Programming team to compete in world finals

When 100 teams consisting of the world’s brightest young computer programming talent gather in Stockholm, Sweden, April 18–22 to compete in the Association for Computing Machinery International Collegiate Programming Contest, Northwestern College will be among only 21 U.S. colleges and universities represented.

Northwestern, the smallest U.S. school to have a team invited to the world finals, qualified after solving all nine problems at a regional competition in November. The Northwestern team will compete with students from MIT, Moscow State University, Oxford, Stanford, the University of Melbourne and the University of Warsaw, to name a few. Other schools advancing from the Midwest include Iowa State University, Purdue, the University of Chicago, the University of Nebraska-Lincoln, the University of Wisconsin and Washington University in St.
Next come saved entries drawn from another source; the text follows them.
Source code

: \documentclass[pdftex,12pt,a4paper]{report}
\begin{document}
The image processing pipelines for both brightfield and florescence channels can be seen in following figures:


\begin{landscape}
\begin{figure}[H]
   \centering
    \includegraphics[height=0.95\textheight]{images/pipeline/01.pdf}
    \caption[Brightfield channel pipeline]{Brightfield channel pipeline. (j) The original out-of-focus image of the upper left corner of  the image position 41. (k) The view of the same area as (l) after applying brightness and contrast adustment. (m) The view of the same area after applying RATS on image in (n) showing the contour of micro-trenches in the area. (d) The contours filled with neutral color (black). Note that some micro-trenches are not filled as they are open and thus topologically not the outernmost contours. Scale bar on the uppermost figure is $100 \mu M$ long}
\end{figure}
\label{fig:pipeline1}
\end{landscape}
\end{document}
Louis.

More than 7,100 teams representing 1,838 schools competed in regional contests for the right to advance to the world finals. At the competition, teams of three will be challenged to use their programming prowess and mental endurance to solve eight to 10 complex, real-world problems—a semester’s worth of curriculum—in just five hours. Problems have ranged from designing an instant translation device to helping commuters get to work faster through mass transit systems. The team solving the most problems correctly in the least time emerges as the champion.
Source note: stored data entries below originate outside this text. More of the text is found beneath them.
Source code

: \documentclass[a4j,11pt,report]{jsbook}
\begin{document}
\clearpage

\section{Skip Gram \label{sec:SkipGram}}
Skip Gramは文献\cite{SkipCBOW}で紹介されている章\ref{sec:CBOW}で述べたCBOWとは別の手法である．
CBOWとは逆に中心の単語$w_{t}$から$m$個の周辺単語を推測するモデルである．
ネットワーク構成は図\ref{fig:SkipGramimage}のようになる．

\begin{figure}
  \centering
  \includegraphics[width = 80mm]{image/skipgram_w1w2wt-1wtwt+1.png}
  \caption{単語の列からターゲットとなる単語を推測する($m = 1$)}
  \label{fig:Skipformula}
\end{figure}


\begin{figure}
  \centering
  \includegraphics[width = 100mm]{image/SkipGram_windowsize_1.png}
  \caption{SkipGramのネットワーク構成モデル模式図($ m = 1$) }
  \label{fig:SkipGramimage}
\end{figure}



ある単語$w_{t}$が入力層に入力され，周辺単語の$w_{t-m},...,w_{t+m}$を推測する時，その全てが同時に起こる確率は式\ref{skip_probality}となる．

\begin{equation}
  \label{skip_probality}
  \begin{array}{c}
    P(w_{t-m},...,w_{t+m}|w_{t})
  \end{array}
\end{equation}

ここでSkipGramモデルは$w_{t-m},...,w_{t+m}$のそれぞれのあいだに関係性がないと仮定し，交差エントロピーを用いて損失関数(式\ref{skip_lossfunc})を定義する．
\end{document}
Members of the Northwestern team are John Calsbeek, a junior computer science major from Orange City; Ben Kester, a senior actuarial science and computer science major from Urbandale, Iowa; and Curt Van Wyk, a senior mathematics teaching and computer science major from George, Iowa.
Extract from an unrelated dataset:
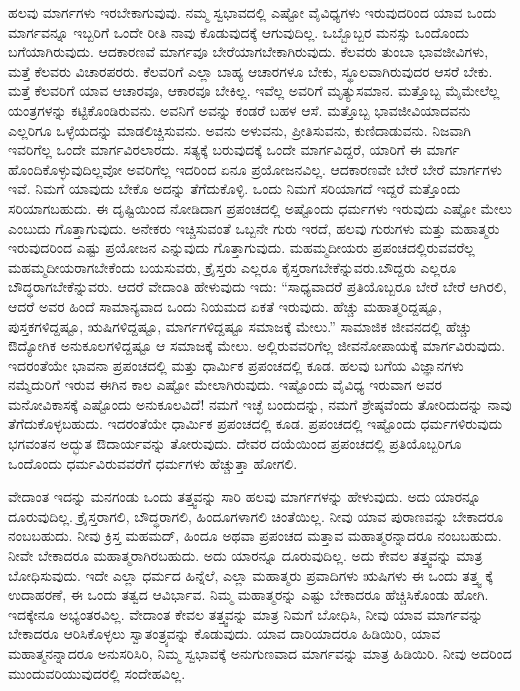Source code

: ಹಲವು ಮಾರ್ಗಗಳು ಇರಬೇಕಾಗುವುವು. ನಮ್ಮ ಸ್ವಭಾವದಲ್ಲಿ ಎಷ್ಟೋ ವೈವಿಧ್ಯಗಳು ಇರುವುದರಿಂದ ಯಾವ ಒಂದು ಮಾರ್ಗವನ್ನೂ ಇಬ್ಬರಿಗೆ ಒಂದೇ ರೀತಿ ನಾವು ಕೊಡುವುದಕ್ಕೆ ಆಗುವುದಿಲ್ಲ. ಒಬ್ಬೊಬ್ಬರ ಮನಸ್ಸು ಒಂದೊಂದು ಬಗೆಯಾಗಿರುವುದು. ಆದಕಾರಣವೆ ಮಾರ್ಗವೂ ಬೇರೆಯಾಗಬೇಕಾಗಿರುವುದು. ಕೆಲವರು ತುಂಬಾ ಭಾವಜೀವಿಗಳು, ಮತ್ತೆ ಕೆಲವರು ವಿಚಾರಪರರು. ಕೆಲವರಿಗೆ ಎಲ್ಲಾ ಬಾಹ್ಯ ಆಚಾರಗಳೂ ಬೇಕು, ಸ್ಥೂಲವಾಗಿರುವುದರ ಆಸರೆ ಬೇಕು. ಮತ್ತೆ ಕೆಲವರಿಗೆ ಯಾವ ಆಚಾರವೂ, ಆಕಾರವೂ ಬೇಕಿಲ್ಲ. ಇವೆಲ್ಲ ಅವರಿಗೆ ಮೃತ್ಯುಸಮಾನ. ಮತ್ತೊಬ್ಬ ಮೈಮೇಲೆಲ್ಲ ಯಂತ್ರಗಳನ್ನು ಕಟ್ಟಿಕೊಂಡಿರುವನು. ಅವನಿಗೆ ಅವನ್ನು ಕಂಡರೆ ಬಹಳ ಆಸೆ. ಮತ್ತೊಬ್ಬ ಭಾವಜೀವಿಯಾದವನು ಎಲ್ಲರಿಗೂ ಒಳ್ಳೆಯದನ್ನು ಮಾಡಲಿಚ್ಚಿಸುವನು. ಅವನು ಅಳುವನು, ಪ್ರೀತಿಸುವನು, ಕುಣಿದಾಡುವನು. ನಿಜವಾಗಿ ಇವರಿಗೆಲ್ಲ ಒಂದೇ ಮಾರ್ಗವಿರಲಾರದು. ಸತ್ಯಕ್ಕೆ ಬರುವುದಕ್ಕೆ ಒಂದೇ ಮಾರ್ಗವಿದ್ದರೆ, ಯಾರಿಗೆ ಈ ಮಾರ್ಗ ಹೊಂದಿಕೊಳ್ಳುವುದಿಲ್ಲವೋ ಅವರಿಗೆಲ್ಲ ಇದರಿಂದ ಏನೂ ಪ್ರಯೋಜನವಿಲ್ಲ. ಆದಕಾರಣವೇ ಬೇರೆ ಬೇರೆ ಮಾರ್ಗಗಳು ಇವೆ. ನಿಮಗೆ ಯಾವುದು ಬೇಕೊ ಅದನ್ನು ತೆಗೆದುಕೊಳ್ಳಿ. ಒಂದು ನಿಮಗೆ ಸರಿಯಾಗದೆ ಇದ್ದರೆ ಮತ್ತೊಂದು ಸರಿಯಾಗಬಹುದು. ಈ ದೃಷ್ಟಿಯಿಂದ ನೋಡಿದಾಗ ಪ್ರಪಂಚದಲ್ಲಿ ಅಷ್ಟೊಂದು ಧರ್ಮಗಳು ಇರುವುದು ಎಷ್ಟೋ ಮೇಲು ಎಂಬುದು ಗೊತ್ತಾಗುವುದು. ಅನೇಕರು ಇಚ್ಚಿಸುವಂತೆ ಒಬ್ಬನೇ ಗುರು ಇರದೆ, ಹಲವು ಗುರುಗಳು ಮತ್ತು ಮಹಾತ್ಮರು ಇರುವುದರಿಂದ ಎಷ್ಟು ಪ್ರಯೋಜನ ಎನ್ನುವುದು ಗೊತ್ತಾಗುವುದು. ಮಹಮ್ಮದೀಯರು ಪ್ರಪಂಚದಲ್ಲಿರುವವರೆಲ್ಲ ಮಹಮ್ಮದೀಯರಾಗಬೇಕೆಂದು ಬಯಸುವರು, ಕ್ರೈಸ್ತರು ಎಲ್ಲರೂ ಕೈಸ್ತರಾಗಬೇಕೆನ್ನುವರು.\break ಬೌದ್ದರು ಎಲ್ಲರೂ ಬೌದ್ಧರಾಗಬೇಕೆನ್ನುವರು. ಆದರೆ ವೇದಾಂತಿ ಹೇಳುವುದು ಇದು: “ಸಾಧ್ಯವಾದರೆ ಪ್ರತಿಯೊಬ್ಬರೂ ಬೇರೆ ಬೇರೆ ಆಗಿರಲಿ, ಆದರೆ ಅವರ ಹಿಂದೆ ಸಾಮಾನ್ಯವಾದ ಒಂದು ನಿಯಮದ ಏಕತೆ ಇರುವುದು. ಹೆಚ್ಚು ಮಹಾತ್ಮರಿದ್ದಷ್ಟೂ, ಪುಸ್ತಕಗಳಿದ್ದಷ್ಟೂ, ಋಷಿಗಳಿದ್ದಷ್ಟೂ, ಮಾರ್ಗಗಳಿದ್ದಷ್ಟೂ ಸಮಾಜಕ್ಕೆ ಮೇಲು.” ಸಾಮಾಜಿಕ ಜೀವನದಲ್ಲಿ ಹೆಚ್ಚು ಔದ್ಯೋಗಿಕ ಅನುಕೂಲಗಳಿದ್ದಷ್ಟೂ ಆ ಸಮಾಜಕ್ಕೆ ಮೇಲು. ಅಲ್ಲಿರುವವರಿಗೆಲ್ಲ ಜೀವನೋಪಾಯಕ್ಕೆ ಮಾರ್ಗವಿರುವುದು. ಇದರಂತೆಯೇ ಭಾವನಾ ಪ್ರಪಂಚದಲ್ಲಿ ಮತ್ತು ಧಾರ್ಮಿಕ ಪ್ರಪಂಚದಲ್ಲಿ ಕೂಡ. ಹಲವು ಬಗೆಯ ವಿಜ್ಞಾನಗಳು ನಮ್ಮೆದುರಿಗೆ ಇರುವ ಈಗಿನ ಕಾಲ ಎಷ್ಟೋ ಮೇಲಾಗಿರುವುದು. ಇಷ್ಟೊಂದು ವೈವಿಧ್ಯ ಇರುವಾಗ ಅವರ ಮನೋವಿಕಾಸಕ್ಕೆ ಎಷ್ಟೊಂದು ಅನುಕೂಲವಿದೆ! ನಮಗೆ ಇಚ್ಛೆ ಬಂದುದನ್ನು, ನಮಗೆ ಶ್ರೇಷ್ಠವೆಂದು ತೋರಿದುದನ್ನು ನಾವು ತೆಗೆದುಕೊಳ್ಳಬಹುದು. ಇದರಂತೆಯೇ ಧಾರ್ಮಿಕ ಪ್ರಪಂಚದಲ್ಲಿ ಕೂಡ. ಪ್ರಪಂಚದಲ್ಲಿ ಇಷ್ಟೊಂದು ಧರ್ಮಗಳಿರುವುದು ಭಗವಂತನ ಅದ್ಭುತ ಔದಾರ್ಯವನ್ನು ತೋರುವುದು. ದೇವರ ದಯೆಯಿಂದ ಪ್ರಪಂಚದಲ್ಲಿ ಪ್ರತಿಯೊಬ್ಬರಿಗೂ ಒಂದೊಂದು ಧರ್ಮವಿರುವವರೆಗೆ ಧರ್ಮಗಳು ಹೆಚ್ಚುತ್ತಾ ಹೋಗಲಿ.

ವೇದಾಂತ ಇದನ್ನು ಮನಗಂಡು ಒಂದು ತತ್ತ್ವವನ್ನು ಸಾರಿ ಹಲವು ಮಾರ್ಗಗಳನ್ನು ಹೇಳುವುದು. ಅದು ಯಾರನ್ನೂ ದೂರುವುದಿಲ್ಲ. ಕ್ರೈಸ್ತರಾಗಲಿ, ಬೌದ್ಧರಾಗಲಿ, ಹಿಂದೂಗಳಾಗಲಿ ಚಿಂತೆಯಿಲ್ಲ. ನೀವು ಯಾವ ಪುರಾಣವನ್ನು ಬೇಕಾದರೂ ನಂಬಬಹುದು. ನೀವು ಕ್ರಿಸ್ತ ಮಹಮದ್, ಹಿಂದೂ ಅಥವಾ ಪ್ರಪಂಚದ ಮತ್ತಾವ ಮಹಾತ್ಮರನ್ನಾದರೂ ನಂಬಬಹುದು. ನೀವೇ ಬೇಕಾದರೂ ಮಹಾತ್ಮರಾಗಿರಬಹುದು. ಅದು ಯಾರನ್ನೂ ದೂರುವುದಿಲ್ಲ. ಅದು ಕೇವಲ ತತ್ತ್ವವನ್ನು ಮಾತ್ರ ಬೋಧಿಸುವುದು. ಇದೇ ಎಲ್ಲಾ ಧರ್ಮದ ಹಿನ್ನೆಲೆ, ಎಲ್ಲಾ ಮಹಾತ್ಮರು ಪ್ರವಾದಿಗಳು ಋಷಿಗಳು ಈ ಒಂದು ತತ್ತ್ವ ಕ್ಕೆ ಉದಾಹರಣೆ, ಈ ಒಂದು ತತ್ವದ ಆವಿರ್ಭಾವ. ನಿಮ್ಮ ಮಹಾತ್ಮರನ್ನು ಎಷ್ಟು ಬೇಕಾದರೂ ಹೆಚ್ಚಿಸಿಕೊಂಡು ಹೋಗಿ. ಇದಕ್ಕೇನೂ ಅಭ್ಯಂತರವಿಲ್ಲ. ವೇದಾಂತ ಕೇವಲ ತತ್ತ್ವವನ್ನು ಮಾತ್ರ ನಿಮಗೆ ಬೋಧಿಸಿ, ನೀವು ಯಾವ ಮಾರ್ಗವನ್ನು ಬೇಕಾದರೂ ಆರಿಸಿಕೊಳ್ಳಲು ಸ್ವಾತಂತ್ರ್ಯವನ್ನು ಕೊಡುವುದು. ಯಾವ ದಾರಿಯಾದರೂ ಹಿಡಿಯಿರಿ, ಯಾವ ಮಹಾತ್ಮನನ್ನಾದರೂ ಅನುಸರಿಸಿರಿ, ನಿಮ್ಮ ಸ್ವಭಾವಕ್ಕೆ ಅನುಗುಣವಾದ ಮಾರ್ಗವನ್ನು ಮಾತ್ರ ಹಿಡಿಯಿರಿ. ನೀವು ಅದರಿಂದ ಮುಂದುವರಿಯುವುದರಲ್ಲಿ ಸಂದೇಹವಿಲ್ಲ.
The students, along with computer science professors Mark Vellinga and Mike Wallinga, will leave Thursday morning, April 16, for Stockholm. They will spend Friday sightseeing before taking part in a variety of competition activities from Saturday through Tuesday. They will return to Orange City on Wednesday, April 22.

The students say their goal is to finish in the top half of the 100 teams. Even more than that, says Kester, they want to “represent Northwestern, Christ and the U.S.A. well.”

The Northwestern team’s approach is to work from the easiest to the hardest problems. Calsbeek tries to solve the first one while the other two figure out which one to do next and what strategy to employ. Van Wyk does the more math-oriented problems. “We’re focused on getting more problems done correctly rather than taking less time to do them,” says Kester.

“These guys have definitely found their dynamic,” says Wallinga. “From what I’ve seen, no problem is unsolvable for them. They’d rather get it right than skip it and move on. They have confidence they can solve it.”

The students have been preparing this semester by working on problems from previous world finals and participating in online practice competitions. They also watched some MIT lectures on algorithms they downloaded from the Internet.

Kester is the only one of the three who has traveled abroad previously. They say one of the things they’re looking forward to the most is meeting students from other teams.

Kester will be blogging from the competition at http://swedishraiders.blogspot.com. More information on the finals can be found at www.acmicpc.com.

The competition, in its 33rd year, is sponsored by IBM.